## The task
Determine how many lines in the records that follow hold the string "bank". Only that number should be returned.

Saved entries
---+---

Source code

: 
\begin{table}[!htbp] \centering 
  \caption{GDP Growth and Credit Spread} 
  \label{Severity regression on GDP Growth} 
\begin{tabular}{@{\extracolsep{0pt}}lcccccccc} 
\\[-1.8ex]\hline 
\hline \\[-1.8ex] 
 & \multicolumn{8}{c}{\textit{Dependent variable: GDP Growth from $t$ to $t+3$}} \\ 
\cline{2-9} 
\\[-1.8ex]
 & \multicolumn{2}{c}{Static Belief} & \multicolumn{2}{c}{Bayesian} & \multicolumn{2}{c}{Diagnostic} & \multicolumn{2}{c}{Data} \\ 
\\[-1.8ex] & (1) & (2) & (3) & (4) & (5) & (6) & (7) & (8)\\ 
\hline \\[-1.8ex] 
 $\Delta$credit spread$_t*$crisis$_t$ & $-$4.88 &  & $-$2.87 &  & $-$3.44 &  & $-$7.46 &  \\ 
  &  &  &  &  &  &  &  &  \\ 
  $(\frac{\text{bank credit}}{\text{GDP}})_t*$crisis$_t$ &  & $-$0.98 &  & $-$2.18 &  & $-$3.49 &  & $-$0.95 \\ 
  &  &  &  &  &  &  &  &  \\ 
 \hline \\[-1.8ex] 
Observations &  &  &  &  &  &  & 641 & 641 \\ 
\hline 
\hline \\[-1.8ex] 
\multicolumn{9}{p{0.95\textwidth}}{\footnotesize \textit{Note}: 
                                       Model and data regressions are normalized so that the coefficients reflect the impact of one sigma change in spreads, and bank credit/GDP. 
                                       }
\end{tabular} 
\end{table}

---+---

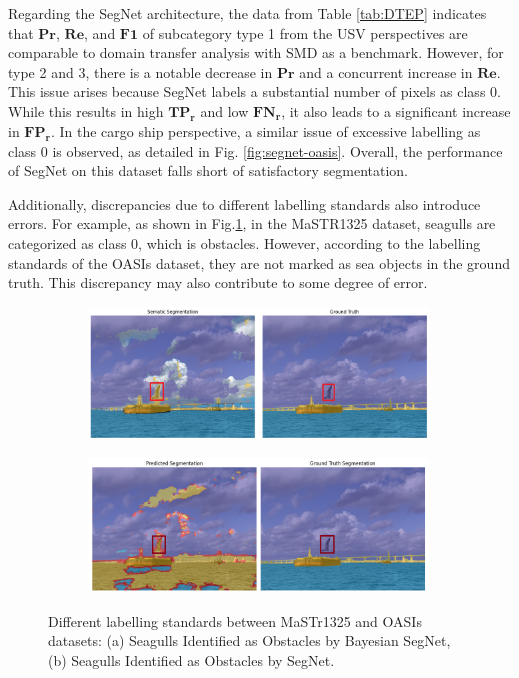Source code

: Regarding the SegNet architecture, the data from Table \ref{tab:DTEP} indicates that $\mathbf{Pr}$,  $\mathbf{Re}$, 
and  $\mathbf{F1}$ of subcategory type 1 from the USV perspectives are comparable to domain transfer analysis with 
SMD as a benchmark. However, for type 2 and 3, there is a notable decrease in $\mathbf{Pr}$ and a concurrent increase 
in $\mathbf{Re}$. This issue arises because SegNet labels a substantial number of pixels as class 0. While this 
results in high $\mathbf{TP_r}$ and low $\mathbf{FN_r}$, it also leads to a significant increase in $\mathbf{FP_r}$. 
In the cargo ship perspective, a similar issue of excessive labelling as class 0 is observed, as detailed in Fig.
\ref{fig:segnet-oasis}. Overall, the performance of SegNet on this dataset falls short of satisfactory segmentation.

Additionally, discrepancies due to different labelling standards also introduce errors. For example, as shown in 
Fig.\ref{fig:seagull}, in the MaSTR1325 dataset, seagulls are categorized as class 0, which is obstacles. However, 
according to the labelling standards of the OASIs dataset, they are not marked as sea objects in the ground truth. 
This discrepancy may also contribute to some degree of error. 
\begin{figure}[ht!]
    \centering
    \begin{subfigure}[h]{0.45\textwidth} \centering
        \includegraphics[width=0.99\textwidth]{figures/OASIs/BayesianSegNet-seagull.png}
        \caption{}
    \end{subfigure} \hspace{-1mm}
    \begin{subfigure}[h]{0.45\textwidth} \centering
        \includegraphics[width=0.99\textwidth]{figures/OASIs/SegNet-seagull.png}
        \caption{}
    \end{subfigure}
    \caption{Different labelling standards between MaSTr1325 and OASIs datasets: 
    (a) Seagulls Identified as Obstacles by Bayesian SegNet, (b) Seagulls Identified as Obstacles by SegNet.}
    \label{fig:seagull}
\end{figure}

---+---

## Output below
2